From the archives: How Mixed Messages from Biden Regulators Are Muddying M&A Waters in 2024

Red, Blue and Green: Will a New Presidency Change Bank M&A?

What impact will a change in President have? Fitch outlined both possibilities:

A Trump victory: “A second Trump administration will likely assume a similar stance to the first, with relaxation of regulations a key plank of the Trump platform.”

A May 2021 article on The Financial Brand noted the gearshift going on into the Biden years: “… while the past administration’s Department of Justice was calling for a review of merger policy with an eye toward liberalizing it, a Democratic DOJ would be seeking to crack down on alleged past laxity in merger approvals and toughening standards.”

A Harris victory: “The outlook for a Harris administration is somewhat less clear. Specific pronouncements relating to bank regulation have been vague but would seem to align with other pronouncements on economic policies with a focus on social equity.”

Added Fitch: “The most likely assumption relating to bank M&As is that a Harris administration will continue the increased regulatory scrutiny of the Biden era.”

Read more: How Are Banking Industry Experts Handicapping the Impact of the Election?

Meanwhile, the FDIC, OCC and DOJ Moved Forward

Over the last few decades, much — not all — federal banking rulemaking of all sorts has been done on an interagency basis, with at least the three prudential banking regulators working out common rules in this or that area. (When it comes to mergers, which agency does the actual review depends on the type of institution — state-chartered Fed member, state-chartered nonmember, or national bank, as well as holding companies — that would be in control after the proposed merger.) But the regulatory approach has been shared.

For the time being, however, that longstanding approach has gone by the boards, raising concern.

“A lack of interagency coordination in this critical policy area furthers the uncertainty for industry participants and has a chilling effect on bank merger transactions,” wrote Sarah Flowers, SVP and senior associate general counsel for regulatory affairs at the Bank Policy Institute in a recent blog. One point of objection is that the FDIC policy indicates that parties to a proposed merger be able to demonstrate that the deal will better meet the convenience and needs of the community the merged entity will serve. The blog hinted that lawsuits could be in the offing.

One of the goals of the two regulatory agencies, especially the FDIC, is to expand the factors that are looked at to evaluate competition in a market. Historically deposits in a market were used as a proxy for competition, but with the internet and other channels competition hasn’t just been about local brick and mortar competitors for some time.

However, Fed Governor Michelle Bowman, who occupies the designated community banking seat at the central bank, expressed concern with the new FDIC approach in a recent speech. Widening the factors in the evaluation of a merger “seems likely to promote inconsistency in the analysis among firms, and even longer delays in processing times,” said Bowman. She believes that community banking needs both easier formation of new banks and the ability to do mergers for efficiency’s sake.

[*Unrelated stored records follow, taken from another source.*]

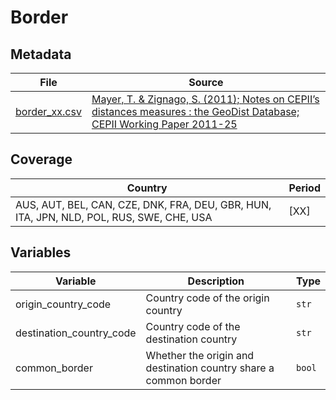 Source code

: # Border

## Metadata

File |Source
---|---
[border_xx.csv](https://github.com/cverluise/patentcity/tree/master/assets)| [Mayer, T. & Zignago, S. (2011); Notes on CEPII’s distances measures : the GeoDist Database; CEPII Working Paper 2011-25](http://www.cepii.fr/CEPII/fr/bdd_modele/presentation.asp?id=6)

## Coverage

Country | Period
---|---
AUS, AUT, BEL, CAN, CZE, DNK, FRA, DEU, GBR, HUN, ITA, JPN, NLD, POL, RUS, SWE, CHE, USA | [XX]

## Variables

Variable|Description    | Type
---|---|---
origin_country_code     | Country code of the origin country| `str`
destination_country_code| Country code of the destination country | `str`
common_border           | Whether the origin and destination country share a common border | `bool`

In an analysis of the approaches of the two agencies and DOJ, Covington & Burling LLP said the efforts “demonstrate that the current leadership of these agencies is, and has been, adopting a more skeptical view of bank mergers than in the past.”

In its own analysis, Skadden, Arps, Slate, Meagher & Flom LLP said that the moves by the agencies and DOJ “raise more questions than answers, not least of all because the Federal Reserve Board — the principal agency that approves mergers of bank holding companies — was not part of these actions.”

Much in the revamped approaches will hit larger institutions harder, such as mandatory public hearings for megadeals. In a company newsletter, Gerrish Smith Tuck, PC, a law firm specializing in community banks, downplayed the changes vis-à-vis those institutions: “It will add some nuance to the application process, but we certainly do not classify it as wholesale change.” How those “nuances” play out remains to be seen, as interest in deals picks up.